James Hansen: Candid Truth About Global Warming
"Substantial underestimate"
In a recent presentation for ATLAS25, Dr. James E. Hansen, the climate scientist who first brought global warming to world attention with his 1988 testimony to the US Congress, shared his latest, urgent findings on the state of the climate.
Dr. Hansen, the former director of NASA's Goddard Institute for Space Studies, warns that humanity has a larger price to pay than currently expected and criticizes institutional failures to communicate the true scale of the crisis.
Here is a summary of his key points:
- Global warming is accelerating. The causes include increasing greenhouse gases coupled with a reduction in particulate air pollution, particularly from East Asia and ships at sea.
1.5°C Threshold Passed: Based on satellite data showing the Earth is strongly out of energy balance, he concludes, "We do not need to wait 10 years to conclude that we have reached 1.5 degrees global warming".
Climate Sensitivity is Higher: He contends that the Intergovernmental Panel on Climate Change's (IPCC) best estimate for climate sensitivity is a "substantial underestimate". He suggests that the sensitivity is between 4 and 5°C for doubled CO2, rather than the widely cited 3°C. This higher sensitivity implies humanity faces a far greater challenge than is commonly discussed.
- Hansen was highly critical of the scientific community and media for what he calls "scientific reticence on steroids".
He cited the response to his global warming acceleration paper, which was condemned in the media by some experts who did not discuss the physics in the paper. He lamented the resulting "non-science nonsense" that led the media to drop the discussion.

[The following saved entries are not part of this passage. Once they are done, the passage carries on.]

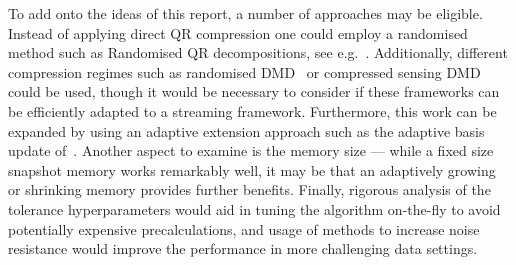 \documentclass{article}
\begin{document}
    To add onto the ideas of this report, a number of approaches may be eligible. Instead of applying direct QR compression one could employ a randomised method such as Randomised QR decompositions, see e.g.~\cite{Martinsson2017, Balabanov2022, Grigori2024}. Additionally, different compression regimes such as randomised DMD~\cite{Erichson2019} or compressed sensing DMD~\cite{Brunton2016a} could be used, though it would be necessary to consider if these frameworks can be efficiently adapted to a streaming framework. Furthermore, this work can be expanded by using an adaptive extension approach such as the adaptive basis update of~\cite{Hemati2014}. Another aspect to examine is the memory size --- while a fixed size snapshot memory works remarkably well, it may be that an adaptively growing or shrinking memory provides further benefits. Finally, rigorous analysis of the tolerance hyperparameters would aid in tuning the algorithm on-the-fly to avoid potentially expensive precalculations, and usage of methods to increase noise resistance would improve the performance in more challenging data settings.

    \printbibliography
\end{document}
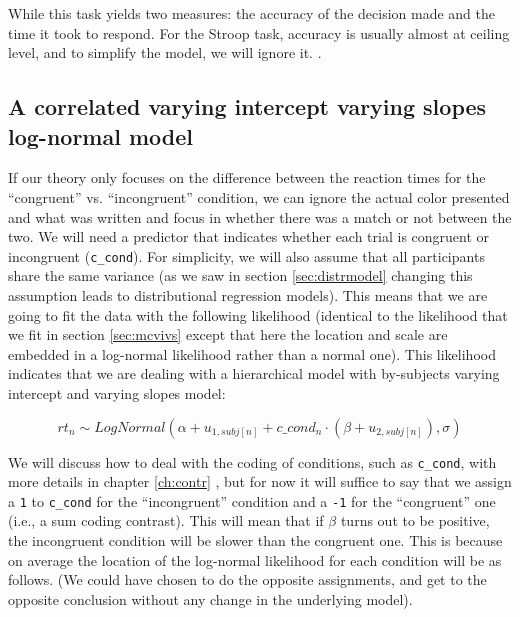 \documentclass[12pt,]{krantz}
\theoremstyle{definition}
\theoremstyle{definition}
\theoremstyle{definition}
\theoremstyle{remark}
\begin{document}
While this task yields two measures: the accuracy of the decision made and the time it took to respond. For the Stroop task, accuracy is usually almost at ceiling level, and to simplify the model, we will ignore it. \citep[See][ for a cognitive model that incorporates accuracy and reaction times in the same model to analyze the same Stroop data]{Nicenboim2018StanCon}.

\hypertarget{a-correlated-varying-intercept-varying-slopes-log-normal-model}{%
\subsection{A correlated varying intercept varying slopes log-normal model}\label{a-correlated-varying-intercept-varying-slopes-log-normal-model}}

If our theory only focuses on the difference between the reaction times for the ``congruent'' vs. ``incongruent'' condition, we can ignore the actual color presented and what was written and focus in whether there was a match or not between the two. We will need a predictor that indicates whether each trial is congruent or incongruent (\texttt{c\_cond}). For simplicity, we will also assume that all participants share the same variance (as we saw in section \ref{sec:distrmodel} changing this assumption leads to distributional regression models). This means that we are going to fit the data with the following likelihood (identical to the likelihood that we fit in section \ref{sec:mcvivs} except that here the location and scale are embedded in a log-normal likelihood rather than a normal one). This likelihood indicates that we are dealing with a hierarchical model with by-subjects varying intercept and varying slopes model:

\begin{equation}
  rt_n \sim LogNormal(\alpha + u_{1,subj[n]}  + c\_cond_n \cdot  (\beta + u_{2,subj[n]}), \sigma)
\end{equation}

We will discuss how to deal with the coding of conditions, such as \texttt{c\_cond}, with more details in chapter \ref{ch:contr} \citep[and see also][ for the mathematics underlying different kinds of contrasts]{schadHowCapitalizePriori2020}, but for now it will suffice to say that we assign a \texttt{1} to \texttt{c\_cond} for the ``incongruent'' condition and a \texttt{-1} for the ``congruent'' one (i.e., a sum coding contrast). This will mean that if \(\beta\) turns out to be positive, the incongruent condition will be slower than the congruent one. This is because on average the location of the log-normal likelihood for each condition will be as follows. (We could have chosen to do the opposite assignments, and get to the opposite conclusion without any change in the underlying model).
\end{document}
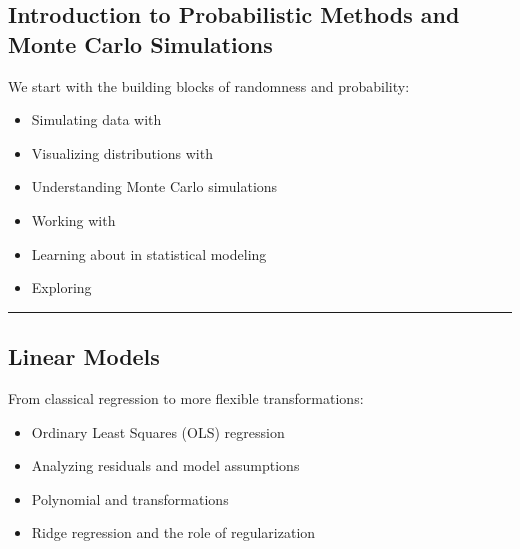 \documentclass[letterpaper,10pt,english]{jupyterBook}
\begin{document}
\subsection{Introduction to Probabilistic Methods and Monte Carlo Simulations}
\label{\detokenize{introduction:introduction-to-probabilistic-methods-and-monte-carlo-simulations}}
\sphinxAtStartPar
We start with the building blocks of randomness and probability:
\begin{itemize}
\item {} 
\sphinxAtStartPar
Simulating data with 

\item {} 
\sphinxAtStartPar
Visualizing distributions with 

\item {} 
\sphinxAtStartPar
Understanding Monte Carlo simulations

\item {} 
\sphinxAtStartPar
Working with 

\item {} 
\sphinxAtStartPar
Learning about  in statistical modeling

\item {} 
\sphinxAtStartPar
Exploring 

\end{itemize}


\bigskip\hrule\bigskip



\subsection{Linear Models}
\label{\detokenize{introduction:linear-models}}
\sphinxAtStartPar
From classical regression to more flexible transformations:
\begin{itemize}
\item {} 
\sphinxAtStartPar
Ordinary Least Squares (OLS) regression

\item {} 
\sphinxAtStartPar
Analyzing residuals and model assumptions

\item {} 
\sphinxAtStartPar
Polynomial and  transformations

\item {} 
\sphinxAtStartPar
Ridge regression and the role of regularization

\end{itemize}
\end{document}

The 1.5°C Narrative is "Hogwash": He directly challenged the common narrative that warming can be limited to 1.5°C via net-zero emissions by 2050, calling it "hogwash". He argues the real world is closer to the IPCC's high-emissions scenario (RCP 8.5) and that global warming will exceed 2°C.

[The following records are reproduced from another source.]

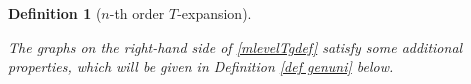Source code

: \documentclass{article}
\newcommand{\1}{\mathds{1}}
\numberwithin{equation}{section}
\newcommand{\al}{\alpha}
\renewcommand{\cal}{\mathcal}
\renewcommand{\leq}{\leqslant}
\renewcommand{\le}{\leq}
\newcommand{\E}{\mathbb{E}}
\theoremstyle{plain} %
\newtheorem{definition}[theorem]{Definition}
\theoremstyle{remark}
\newtheorem{remark}[theorem]{Remark}
\newcommand{\cor}{\color{red}}
\newcommand{\PT}{\mathcal R_T}
\newcommand{\PTn}{\mathcal R_T^{(n)}}
\newcommand{\PTk}{{\mathcal R_{T,k}}}
\newcommand{\QTn}{\mathcal Q_T^{(n)}}
\newcommand{\QTk}{{\mathcal Q_{T,k}}}
\newcommand{\ATn}{\mathcal A_T^{(>n)}}
\begin{document}
\begin{definition} [$n$-th order $T$-expansion]
\begin{enumerate}
%
 
\end{enumerate}
The graphs on the right-hand side of \eqref{mlevelTgdef} satisfy some additional properties, which will be given in Definition \ref{def genuni} below. %
\end{definition}




\end{document}
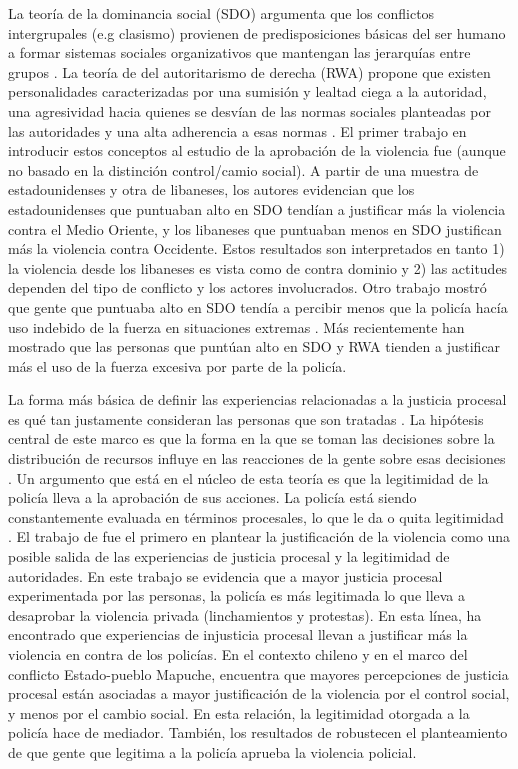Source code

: \documentclass[12pt,twoside]{templates/facsothesis}
\begin{document}
La teoría de la dominancia social (SDO) argumenta que los conflictos intergrupales (e.g clasismo) provienen de predisposiciones básicas del ser humano a formar sistemas sociales organizativos que mantengan las jerarquías entre grupos \citep{Sidanius1999}. La teoría de del autoritarismo de derecha (RWA) propone que existen personalidades caracterizadas por una sumisión y lealtad ciega a la autoridad, una agresividad hacia quienes se desvían de las normas sociales planteadas por las autoridades y una alta adherencia a esas normas \citep{Altemeyer1988}. El primer trabajo en introducir estos conceptos al estudio de la aprobación de la violencia fue \citet{Henry2005} (aunque no basado en la distinción control/camio social). A partir de una muestra de estadounidenses y otra de libaneses, los autores evidencian que los estadounidenses que puntuaban alto en SDO tendían a justificar más la violencia contra el Medio Oriente, y los libaneses que puntuaban menos en SDO justifican más la violencia contra Occidente. Estos resultados son interpretados en tanto 1) la violencia desde los libaneses es vista como de contra dominio y 2) las actitudes dependen del tipo de conflicto y los actores involucrados. Otro trabajo mostró que gente que puntuaba alto en SDO tendía a percibir menos que la policía hacía uso indebido de la fuerza en situaciones extremas \citep{Perkins2006}. Más recientemente \citet{Gerber2017b} han mostrado que las personas que puntúan alto en SDO y RWA tienden a justificar más el uso de la fuerza excesiva por parte de la policía.

La forma más básica de definir las experiencias relacionadas a la justicia procesal es qué tan justamente consideran las personas que son tratadas \citep{Gonzales2007, Vermunt2016}. La hipótesis central de este marco es que la forma en la que se toman las decisiones sobre la distribución de recursos influye en las reacciones de la gente sobre esas decisiones \citep{Vermunt2016}. Un argumento que está en el núcleo de esta teoría es que la legitimidad de la policía lleva a la aprobación de sus acciones. La policía está siendo constantemente evaluada en términos procesales, lo que le da o quita legitimidad \citep{Bradford2017}. El trabajo de \citet{Jackson2013} fue el primero en plantear la justificación de la violencia como una posible salida de las experiencias de justicia procesal y la legitimidad de autoridades. En este trabajo se evidencia que a mayor justicia procesal experimentada por las personas, la policía es más legitimada lo que lleva a desaprobar la violencia privada (linchamientos y protestas). En esta línea, \citet{Maguire2016} ha encontrado que experiencias de injusticia procesal llevan a justificar más la violencia en contra de los policías. En el contexto chileno y en el marco del conflicto Estado-pueblo Mapuche, \citet{Gerber2017} encuentra que mayores percepciones de justicia procesal están asociadas a mayor justificación de la violencia por el control social, y menos por el cambio social. En esta relación, la legitimidad otorgada a la policía hace de mediador. También, los resultados de \citet{Bradford2017} robustecen el planteamiento de que gente que legitima a la policía aprueba la violencia policial.
\end{document}
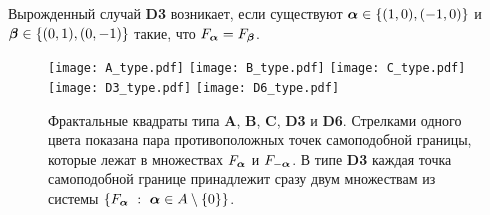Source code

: \begin{remark}
Вырожденный случай {\bf D3} возникает, если существуют ${\bm{\alpha}}\in\{(1,0),(-1,0)\}$ и ${\bm{\beta}}\in\{(0,1),(0,-1)\}$ такие, что $F_{\bm{\alpha}}=F_{\bm{\beta}}$.
\end{remark}

\begin{figure}[H]
\centering
\texttt{[image: A\_type.pdf]}
\hfill
\texttt{[image: B\_type.pdf]}
\hfill
\texttt{[image: C\_type.pdf]}\\
\hfill
\texttt{[image: D3\_type.pdf]}
\hfill
\texttt{[image: D6\_type.pdf]}
\hfill
\caption{Фрактальные квадраты типа {\bf A}, {\bf B}, {\bf C}, {\bf D3} и {\bf D6}. Стрелками одного цвета показана пара противоположных точек самоподобной границы, которые лежат в множествах $F_{\bm{\alpha}}$ и $F_{-{\bm{\alpha}}}$. В типе {\bf D3} каждая точка самоподобной границе принадлежит сразу двум множествам из системы $\{F_{\bm{\alpha}}\ :\ {\bm{\alpha}}\in A\setminus\{0\}\}$.}
\end{figure}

- Dr. Hansen cautioned against the idea of reversible amplifying feedbacks, stressing the real danger of a "tipping point that can accelerate and pass a point of no return" on any time scale that people care about.
The "prime example" of such an irreversible threat is the shutdown of the North Atlantic deep water formation. He argues that based on current science, "we are on track for shutdown within a few decades".

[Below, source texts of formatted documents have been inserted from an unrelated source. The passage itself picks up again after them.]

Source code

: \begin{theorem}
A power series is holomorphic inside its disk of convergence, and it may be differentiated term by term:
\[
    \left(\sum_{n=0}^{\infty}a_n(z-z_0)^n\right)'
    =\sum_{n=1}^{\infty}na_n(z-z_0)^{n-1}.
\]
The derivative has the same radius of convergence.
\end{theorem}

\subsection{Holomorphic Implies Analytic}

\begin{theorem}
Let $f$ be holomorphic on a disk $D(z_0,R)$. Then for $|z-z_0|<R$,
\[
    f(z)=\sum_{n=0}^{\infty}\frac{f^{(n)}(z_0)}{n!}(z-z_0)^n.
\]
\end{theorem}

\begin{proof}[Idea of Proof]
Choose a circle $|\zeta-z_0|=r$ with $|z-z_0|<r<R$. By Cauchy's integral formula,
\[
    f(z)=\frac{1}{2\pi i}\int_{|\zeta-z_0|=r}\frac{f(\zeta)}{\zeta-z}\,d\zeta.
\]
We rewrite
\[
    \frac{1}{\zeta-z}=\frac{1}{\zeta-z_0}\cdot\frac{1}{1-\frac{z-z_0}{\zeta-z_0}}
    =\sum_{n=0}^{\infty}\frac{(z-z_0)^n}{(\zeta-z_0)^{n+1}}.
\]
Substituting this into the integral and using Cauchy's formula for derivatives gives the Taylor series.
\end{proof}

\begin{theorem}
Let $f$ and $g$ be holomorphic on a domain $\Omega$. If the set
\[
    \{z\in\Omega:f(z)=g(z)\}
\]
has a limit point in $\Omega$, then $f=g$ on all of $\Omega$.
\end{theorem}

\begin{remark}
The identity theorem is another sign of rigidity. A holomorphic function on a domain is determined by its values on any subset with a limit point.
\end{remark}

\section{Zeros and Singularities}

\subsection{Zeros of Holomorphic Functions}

This North Atlantic shutdown, in turn, will accelerate the melting of Antarctic ice shelves, leading to large sea-level rise.
- To achieve a stable climate, Dr. Hansen stated that humanity must reduce carbon intensity to near zero by mid-century.
He noted that the world missed a crucial chance to develop more capable nuclear power to complement renewables. He questioned the role of advisors who "do not advise," citing the IPCC's silence when Germany insisted that nuclear power be disallowed as a clean development mechanism.
While China, the US, and India produce half of global emissions, he emphasizes that the US is the greatest cause of global warming on a per capita basis, meaning the "responsibility of the west is even greater". Ultimately, he stresses that all nations live on the same planet and must cooperate to face the same future.